Laemmle’s doubts were more than satisfied, and he believed Frankenstein had important commercial potential; even Lugosi acquiesced temporarily, handing Ivano a $5 cigar and exclaiming, “My profile looked magnificent!” The promise displayed by the work of Florey, Fort, Ivano, and Lugosi was so great, however, that Whale now demanded Frankenstein for himself. Since Whale had the extensive stage experience so prized during these early days of talkies, Laemmle, often inconstant in dealing with his employees, willingly granted the request. Leon Ames, set for a role in Murders in the Rue Morgue, recalled, “Universal at that time was a very odd place to be. Carl Laemmle Jr. was a kid, a strange little fellow, who seemed to run the studio more as a plaything, because his dad liked him, than as a knowledgeable producer.”


Whale chose Arthur Edeson, ASC as his cinematographer, and it is to Edeson that principal credit must be given for what quality cinematography Frankenstein does possess.

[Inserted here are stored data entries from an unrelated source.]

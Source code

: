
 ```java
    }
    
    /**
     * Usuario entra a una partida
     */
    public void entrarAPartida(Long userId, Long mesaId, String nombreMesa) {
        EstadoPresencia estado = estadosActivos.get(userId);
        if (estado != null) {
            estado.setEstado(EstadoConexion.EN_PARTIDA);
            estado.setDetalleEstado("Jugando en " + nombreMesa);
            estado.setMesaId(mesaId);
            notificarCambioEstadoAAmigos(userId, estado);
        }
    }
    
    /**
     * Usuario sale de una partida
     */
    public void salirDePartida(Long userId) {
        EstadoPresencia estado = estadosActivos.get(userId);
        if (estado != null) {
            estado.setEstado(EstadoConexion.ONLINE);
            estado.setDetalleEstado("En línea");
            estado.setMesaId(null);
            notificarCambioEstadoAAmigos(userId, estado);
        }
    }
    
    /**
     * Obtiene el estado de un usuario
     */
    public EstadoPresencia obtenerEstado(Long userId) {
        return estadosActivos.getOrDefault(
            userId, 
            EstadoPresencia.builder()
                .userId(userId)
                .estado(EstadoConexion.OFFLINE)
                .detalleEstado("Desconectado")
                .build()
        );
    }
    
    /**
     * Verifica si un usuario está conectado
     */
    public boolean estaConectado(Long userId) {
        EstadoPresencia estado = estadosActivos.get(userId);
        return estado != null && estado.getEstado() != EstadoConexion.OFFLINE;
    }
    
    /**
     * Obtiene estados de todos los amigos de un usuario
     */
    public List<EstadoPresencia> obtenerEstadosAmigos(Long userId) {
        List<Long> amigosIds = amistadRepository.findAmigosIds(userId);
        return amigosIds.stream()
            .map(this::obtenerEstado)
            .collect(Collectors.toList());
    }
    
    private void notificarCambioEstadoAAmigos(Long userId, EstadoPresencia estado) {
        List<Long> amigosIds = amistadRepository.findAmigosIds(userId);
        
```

Florey had expected to begin directing Frankenstein within a month of completing the test. Abruptly, however, he was asked to assist in trying to adapt Murders in the Rue Morgue into movie form. Several writers had been stumped despite many weeks of effort, and Florey seemed a promising candidate for the task with his reputation as the man who successfully made a screenplay from Frankenstein. Only later did he discover with anger and disappointment that Universal had officially transferred him, along with Lugosi, to this new project. “I was not informed of what was going on but offered a contract to direct a feature based on Poe’s Murders in the Rue Morgue which I should adapt for the screen. Then I heard about Frankenstein being prepared by Whale but I couldn’t do a thing about it; I consoled myself by thinking that I would share the writing screen credit with Garrett Fort and have another credit on Rue Morgue.”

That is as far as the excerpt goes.